Stored data:

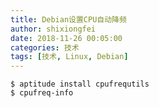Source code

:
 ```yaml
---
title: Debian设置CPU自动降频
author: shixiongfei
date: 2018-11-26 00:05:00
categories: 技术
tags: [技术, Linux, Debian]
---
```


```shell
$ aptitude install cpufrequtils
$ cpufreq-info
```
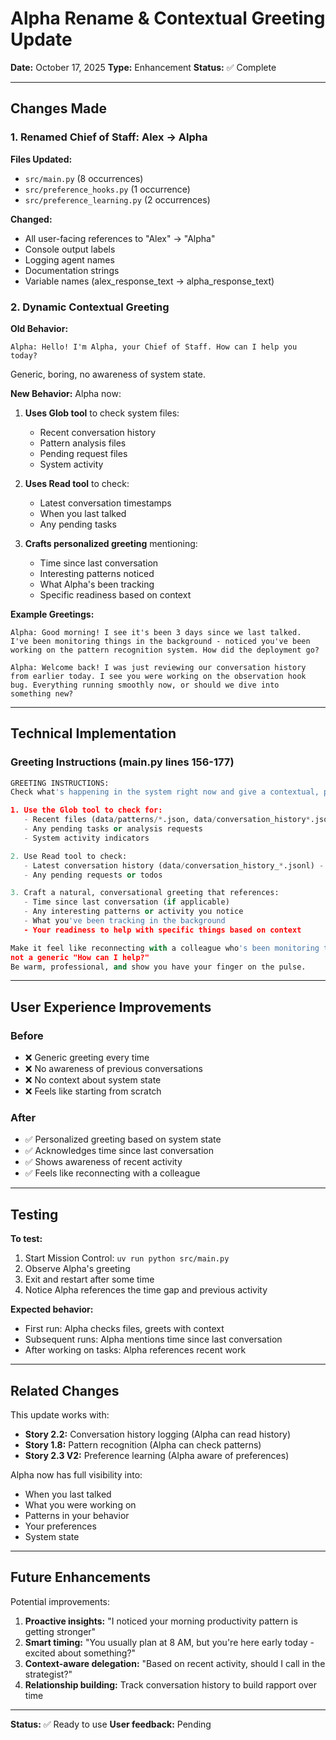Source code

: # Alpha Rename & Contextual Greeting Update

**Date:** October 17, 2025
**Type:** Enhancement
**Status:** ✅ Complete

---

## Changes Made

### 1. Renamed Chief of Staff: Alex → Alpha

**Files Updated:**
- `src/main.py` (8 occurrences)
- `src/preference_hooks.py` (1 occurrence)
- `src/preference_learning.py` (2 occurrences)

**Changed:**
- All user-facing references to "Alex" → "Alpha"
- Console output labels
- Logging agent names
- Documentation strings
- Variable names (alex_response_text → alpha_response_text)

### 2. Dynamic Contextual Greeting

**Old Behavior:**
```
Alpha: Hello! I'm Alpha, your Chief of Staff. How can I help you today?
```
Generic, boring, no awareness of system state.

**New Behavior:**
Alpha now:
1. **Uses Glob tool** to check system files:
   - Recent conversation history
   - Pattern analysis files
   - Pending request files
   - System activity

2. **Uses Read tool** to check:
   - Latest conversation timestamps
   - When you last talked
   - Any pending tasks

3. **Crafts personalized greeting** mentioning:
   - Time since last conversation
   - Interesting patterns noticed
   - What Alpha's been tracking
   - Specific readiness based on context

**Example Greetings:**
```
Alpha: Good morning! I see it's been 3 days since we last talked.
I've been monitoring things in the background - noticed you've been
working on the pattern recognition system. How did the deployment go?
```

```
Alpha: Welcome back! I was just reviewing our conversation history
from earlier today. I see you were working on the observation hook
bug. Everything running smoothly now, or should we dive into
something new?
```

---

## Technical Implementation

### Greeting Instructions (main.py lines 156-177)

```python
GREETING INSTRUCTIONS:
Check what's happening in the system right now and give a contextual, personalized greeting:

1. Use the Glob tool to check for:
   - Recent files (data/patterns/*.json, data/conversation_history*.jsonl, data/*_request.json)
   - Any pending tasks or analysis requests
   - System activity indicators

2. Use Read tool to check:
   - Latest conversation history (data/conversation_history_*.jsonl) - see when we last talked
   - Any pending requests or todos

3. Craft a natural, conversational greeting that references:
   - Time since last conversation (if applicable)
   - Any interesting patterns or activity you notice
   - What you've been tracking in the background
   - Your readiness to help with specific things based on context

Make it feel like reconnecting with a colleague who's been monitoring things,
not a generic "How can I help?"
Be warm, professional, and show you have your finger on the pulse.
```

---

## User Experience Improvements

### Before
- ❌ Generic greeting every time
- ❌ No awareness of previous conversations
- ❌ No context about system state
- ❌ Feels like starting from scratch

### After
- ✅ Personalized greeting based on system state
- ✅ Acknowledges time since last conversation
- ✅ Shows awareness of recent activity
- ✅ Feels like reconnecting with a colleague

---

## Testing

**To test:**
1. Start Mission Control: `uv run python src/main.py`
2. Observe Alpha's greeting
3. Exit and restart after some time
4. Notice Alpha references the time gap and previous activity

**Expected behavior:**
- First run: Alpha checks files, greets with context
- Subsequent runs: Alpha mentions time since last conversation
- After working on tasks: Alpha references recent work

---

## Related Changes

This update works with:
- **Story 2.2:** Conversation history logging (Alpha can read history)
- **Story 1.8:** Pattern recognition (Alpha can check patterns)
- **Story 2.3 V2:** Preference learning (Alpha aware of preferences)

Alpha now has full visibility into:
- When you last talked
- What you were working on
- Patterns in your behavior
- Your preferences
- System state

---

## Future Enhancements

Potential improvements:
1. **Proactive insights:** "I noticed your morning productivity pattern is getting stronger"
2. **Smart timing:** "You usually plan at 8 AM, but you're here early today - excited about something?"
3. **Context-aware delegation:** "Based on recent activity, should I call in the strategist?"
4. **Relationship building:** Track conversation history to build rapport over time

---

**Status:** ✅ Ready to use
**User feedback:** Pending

** Exercise brief **
No picture belongs in the answer; the rest of the records must be repeated exactly.

** Response to this exercise **
Source code

:
 ```yaml
---
title: Debian设置CPU自动降频
author: shixiongfei
date: 2018-11-26 00:05:00
categories: 技术
tags: [技术, Linux, Debian]
---
```


```shell
$ aptitude install cpufrequtils
$ cpufreq-info
```
Source code

: # Alpha Rename & Contextual Greeting Update

**Date:** October 17, 2025
**Type:** Enhancement
**Status:** ✅ Complete

---

## Changes Made

### 1. Renamed Chief of Staff: Alex → Alpha

**Files Updated:**
- `src/main.py` (8 occurrences)
- `src/preference_hooks.py` (1 occurrence)
- `src/preference_learning.py` (2 occurrences)

**Changed:**
- All user-facing references to "Alex" → "Alpha"
- Console output labels
- Logging agent names
- Documentation strings
- Variable names (alex_response_text → alpha_response_text)

### 2. Dynamic Contextual Greeting

**Old Behavior:**
```
Alpha: Hello! I'm Alpha, your Chief of Staff. How can I help you today?
```
Generic, boring, no awareness of system state.

**New Behavior:**
Alpha now:
1. **Uses Glob tool** to check system files:
   - Recent conversation history
   - Pattern analysis files
   - Pending request files
   - System activity

2. **Uses Read tool** to check:
   - Latest conversation timestamps
   - When you last talked
   - Any pending tasks

3. **Crafts personalized greeting** mentioning:
   - Time since last conversation
   - Interesting patterns noticed
   - What Alpha's been tracking
   - Specific readiness based on context

**Example Greetings:**
```
Alpha: Good morning! I see it's been 3 days since we last talked.
I've been monitoring things in the background - noticed you've been
working on the pattern recognition system. How did the deployment go?
```

```
Alpha: Welcome back! I was just reviewing our conversation history
from earlier today. I see you were working on the observation hook
bug. Everything running smoothly now, or should we dive into
something new?
```

---

## Technical Implementation

### Greeting Instructions (main.py lines 156-177)

```python
GREETING INSTRUCTIONS:
Check what's happening in the system right now and give a contextual, personalized greeting:

1. Use the Glob tool to check for:
   - Recent files (data/patterns/*.json, data/conversation_history*.jsonl, data/*_request.json)
   - Any pending tasks or analysis requests
   - System activity indicators

2. Use Read tool to check:
   - Latest conversation history (data/conversation_history_*.jsonl) - see when we last talked
   - Any pending requests or todos

3. Craft a natural, conversational greeting that references:
   - Time since last conversation (if applicable)
   - Any interesting patterns or activity you notice
   - What you've been tracking in the background
   - Your readiness to help with specific things based on context

Make it feel like reconnecting with a colleague who's been monitoring things,
not a generic "How can I help?"
Be warm, professional, and show you have your finger on the pulse.
```

---

## User Experience Improvements

### Before
- ❌ Generic greeting every time
- ❌ No awareness of previous conversations
- ❌ No context about system state
- ❌ Feels like starting from scratch

### After
- ✅ Personalized greeting based on system state
- ✅ Acknowledges time since last conversation
- ✅ Shows awareness of recent activity
- ✅ Feels like reconnecting with a colleague

---

## Testing

**To test:**
1. Start Mission Control: `uv run python src/main.py`
2. Observe Alpha's greeting
3. Exit and restart after some time
4. Notice Alpha references the time gap and previous activity

**Expected behavior:**
- First run: Alpha checks files, greets with context
- Subsequent runs: Alpha mentions time since last conversation
- After working on tasks: Alpha references recent work

---

## Related Changes

This update works with:
- **Story 2.2:** Conversation history logging (Alpha can read history)
- **Story 1.8:** Pattern recognition (Alpha can check patterns)
- **Story 2.3 V2:** Preference learning (Alpha aware of preferences)

Alpha now has full visibility into:
- When you last talked
- What you were working on
- Patterns in your behavior
- Your preferences
- System state

---

## Future Enhancements

Potential improvements:
1. **Proactive insights:** "I noticed your morning productivity pattern is getting stronger"
2. **Smart timing:** "You usually plan at 8 AM, but you're here early today - excited about something?"
3. **Context-aware delegation:** "Based on recent activity, should I call in the strategist?"
4. **Relationship building:** Track conversation history to build rapport over time

---

**Status:** ✅ Ready to use
**User feedback:** Pending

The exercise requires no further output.